#### [ACTION ITEM]
Print each entry again exactly as written, and keep the pictures out.

(Collected data)
============================================================
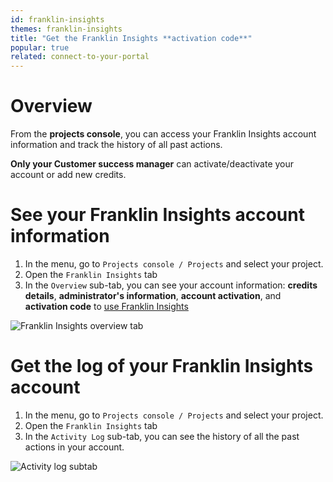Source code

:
 ```yaml
---
id: franklin-insights
themes: franklin-insights
title: "Get the Franklin Insights **activation code**"
popular: true
related: connect-to-your-portal
---
```


# Overview

From the **projects console**, you can access your Franklin Insights account information and track the history of all past actions.

**Only your Customer success manager** can activate/deactivate your account or add new credits.  

# See your Franklin Insights account information

1. In the menu, go to `Projects console / Projects` and select your project.
2. Open the `Franklin Insights` tab
3. In the `Overview` sub-tab, you can see your account information: **credits details**, **administrator's information**, **account activation**, and **activation code** to [use Franklin Insights](https://help.akeneo.com/pim/v3/articles/franklin-insights-getting-started.html)

![Franklin Insights overview tab](../img/franklin_insights_overview.png)

# Get the log of your Franklin Insights account

1. In the menu, go to `Projects console / Projects` and select your project.
1. Open the `Franklin Insights` tab
1. In the `Activity Log` sub-tab, you can see the history of all the past actions in your account.

![Activity log subtab](../img/franklin_insights_activity_log.jpg)
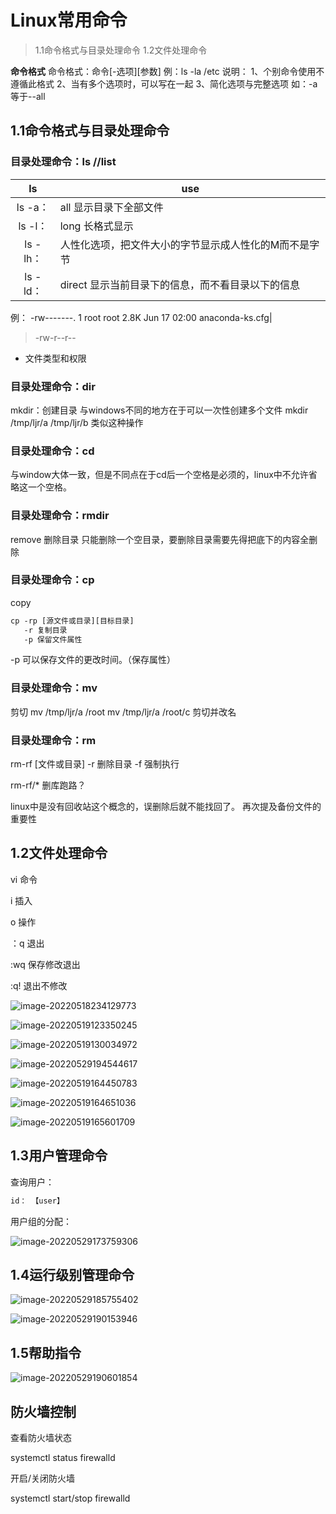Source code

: # Linux常用命令

> 1.1命令格式与目录处理命令
> 1.2文件处理命令

**命令格式**
命令格式：命令[-选项][参数]
例：ls -la /etc
说明：
1、个别命令使用不遵循此格式
2、当有多个选项时，可以写在一起
3、简化选项与完整选项 如：-a等于--all

## 1.1命令格式与目录处理命令

### 目录处理命令：ls    //list

|ls|use|
|:-:|--|
|ls -a：| all 显示目录下全部文件|
|ls -l：| long 长格式显示|
|ls -lh：| 人性化选项，把文件大小的字节显示成人性化的M而不是字节|
|ls -ld：|direct 显示当前目录下的信息，而不看目录以下的信息|
例：
-rw-------. 1 root root 2.8K Jun 17 02:00 anaconda-ks.cfg|
> -rw-r--r--

- 文件类型和权限

### 目录处理命令：dir

mkdir：创建目录
与windows不同的地方在于可以一次性创建多个文件
mkdir /tmp/ljr/a /tmp/ljr/b
类似这种操作

### 目录处理命令：cd

与window大体一致，但是不同点在于cd后一个空格是必须的，linux中不允许省略这一个空格。

### 目录处理命令：rmdir

remove 删除目录
只能删除一个空目录，要删除目录需要先得把底下的内容全删除

### 目录处理命令：cp

copy

``` txt
cp -rp [源文件或目录][目标目录]
   -r 复制目录
   -p 保留文件属性
```

-p 可以保存文件的更改时间。（保存属性）

### 目录处理命令：mv

剪切
mv /tmp/ljr/a  /root
mv /tmp/ljr/a  /root/c  剪切并改名

### 目录处理命令：rm

rm-rf [文件或目录]
-r 删除目录
-f 强制执行

rm-rf/* 删库跑路？

linux中是没有回收站这个概念的，误删除后就不能找回了。 再次提及备份文件的重要性

## 1.2文件处理命令

vi  命令

i 插入

o 操作

：q 退出

:wq 保存修改退出

:q! 退出不修改

![image-20220518234129773](https://s2.loli.net/2022/05/18/EJF5AagLCTSbIUd.png)

![image-20220519123350245](https://s2.loli.net/2022/05/19/iceYJNdqLwXZrbx.png)

![image-20220519130034972](https://s2.loli.net/2022/05/19/l8muMdOx1KTcoBy.png)

![image-20220529194544617](https://s2.loli.net/2022/05/29/leCcwtiMxhSGL9Z.png)

![image-20220519164450783](https://s2.loli.net/2022/05/19/UvMkBGKNl7mxAsn.png)

![image-20220519164651036](https://s2.loli.net/2022/05/19/t8SrPJyimMfcHvA.png)

![image-20220519165601709](https://s2.loli.net/2022/05/19/16vWDZahNedgyrm.png)

## 1.3用户管理命令

查询用户：

```bash
id： 【user】
```

用户组的分配：

![image-20220529173759306](https://s2.loli.net/2022/05/29/LhFDQPsvj9g7HmY.png)

## 1.4运行级别管理命令

![image-20220529185755402](https://s2.loli.net/2022/05/29/IZU7dNLr9nAyfqR.png)

![image-20220529190153946](https://s2.loli.net/2022/05/29/tHZV3W2EAdsgj98.png)

## 1.5帮助指令

![image-20220529190601854](https://s2.loli.net/2022/05/29/gIVakR5ufOYZtvL.png)

## 防火墙控制

查看防火墙状态

systemctl status firewalld

开启/关闭防火墙

systemctl start/stop firewalld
============================================================
#### [RESPONSE BELOW]
Source code

:
 ```yaml
---
id: franklin-insights
themes: franklin-insights
title: "Get the Franklin Insights **activation code**"
popular: true
related: connect-to-your-portal
---
```


# Overview

From the **projects console**, you can access your Franklin Insights account information and track the history of all past actions.

**Only your Customer success manager** can activate/deactivate your account or add new credits.  

# See your Franklin Insights account information

1. In the menu, go to `Projects console / Projects` and select your project.
2. Open the `Franklin Insights` tab
3. In the `Overview` sub-tab, you can see your account information: **credits details**, **administrator's information**, **account activation**, and **activation code** to [use Franklin Insights](https://help.akeneo.com/pim/v3/articles/franklin-insights-getting-started.html)

![Franklin Insights overview tab](../img/franklin_insights_overview.png)

# Get the log of your Franklin Insights account

1. In the menu, go to `Projects console / Projects` and select your project.
1. Open the `Franklin Insights` tab
1. In the `Activity Log` sub-tab, you can see the history of all the past actions in your account.

![Activity log subtab](../img/franklin_insights_activity_log.jpg)
Source code

: # Linux常用命令

> 1.1命令格式与目录处理命令
> 1.2文件处理命令

**命令格式**
命令格式：命令[-选项][参数]
例：ls -la /etc
说明：
1、个别命令使用不遵循此格式
2、当有多个选项时，可以写在一起
3、简化选项与完整选项 如：-a等于--all

## 1.1命令格式与目录处理命令

### 目录处理命令：ls    //list

|ls|use|
|:-:|--|
|ls -a：| all 显示目录下全部文件|
|ls -l：| long 长格式显示|
|ls -lh：| 人性化选项，把文件大小的字节显示成人性化的M而不是字节|
|ls -ld：|direct 显示当前目录下的信息，而不看目录以下的信息|
例：
-rw-------. 1 root root 2.8K Jun 17 02:00 anaconda-ks.cfg|
> -rw-r--r--

- 文件类型和权限

### 目录处理命令：dir

mkdir：创建目录
与windows不同的地方在于可以一次性创建多个文件
mkdir /tmp/ljr/a /tmp/ljr/b
类似这种操作

### 目录处理命令：cd

与window大体一致，但是不同点在于cd后一个空格是必须的，linux中不允许省略这一个空格。

### 目录处理命令：rmdir

remove 删除目录
只能删除一个空目录，要删除目录需要先得把底下的内容全删除

### 目录处理命令：cp

copy

``` txt
cp -rp [源文件或目录][目标目录]
   -r 复制目录
   -p 保留文件属性
```

-p 可以保存文件的更改时间。（保存属性）

### 目录处理命令：mv

剪切
mv /tmp/ljr/a  /root
mv /tmp/ljr/a  /root/c  剪切并改名

### 目录处理命令：rm

rm-rf [文件或目录]
-r 删除目录
-f 强制执行

rm-rf/* 删库跑路？

linux中是没有回收站这个概念的，误删除后就不能找回了。 再次提及备份文件的重要性

## 1.2文件处理命令

vi  命令

i 插入

o 操作

：q 退出

:wq 保存修改退出

:q! 退出不修改

![image-20220518234129773](https://s2.loli.net/2022/05/18/EJF5AagLCTSbIUd.png)

![image-20220519123350245](https://s2.loli.net/2022/05/19/iceYJNdqLwXZrbx.png)

![image-20220519130034972](https://s2.loli.net/2022/05/19/l8muMdOx1KTcoBy.png)

![image-20220529194544617](https://s2.loli.net/2022/05/29/leCcwtiMxhSGL9Z.png)

![image-20220519164450783](https://s2.loli.net/2022/05/19/UvMkBGKNl7mxAsn.png)

![image-20220519164651036](https://s2.loli.net/2022/05/19/t8SrPJyimMfcHvA.png)

![image-20220519165601709](https://s2.loli.net/2022/05/19/16vWDZahNedgyrm.png)

## 1.3用户管理命令

查询用户：

```bash
id： 【user】
```

用户组的分配：

![image-20220529173759306](https://s2.loli.net/2022/05/29/LhFDQPsvj9g7HmY.png)

## 1.4运行级别管理命令

![image-20220529185755402](https://s2.loli.net/2022/05/29/IZU7dNLr9nAyfqR.png)

![image-20220529190153946](https://s2.loli.net/2022/05/29/tHZV3W2EAdsgj98.png)

## 1.5帮助指令

![image-20220529190601854](https://s2.loli.net/2022/05/29/gIVakR5ufOYZtvL.png)

## 防火墙控制

查看防火墙状态

systemctl status firewalld

开启/关闭防火墙

systemctl start/stop firewalld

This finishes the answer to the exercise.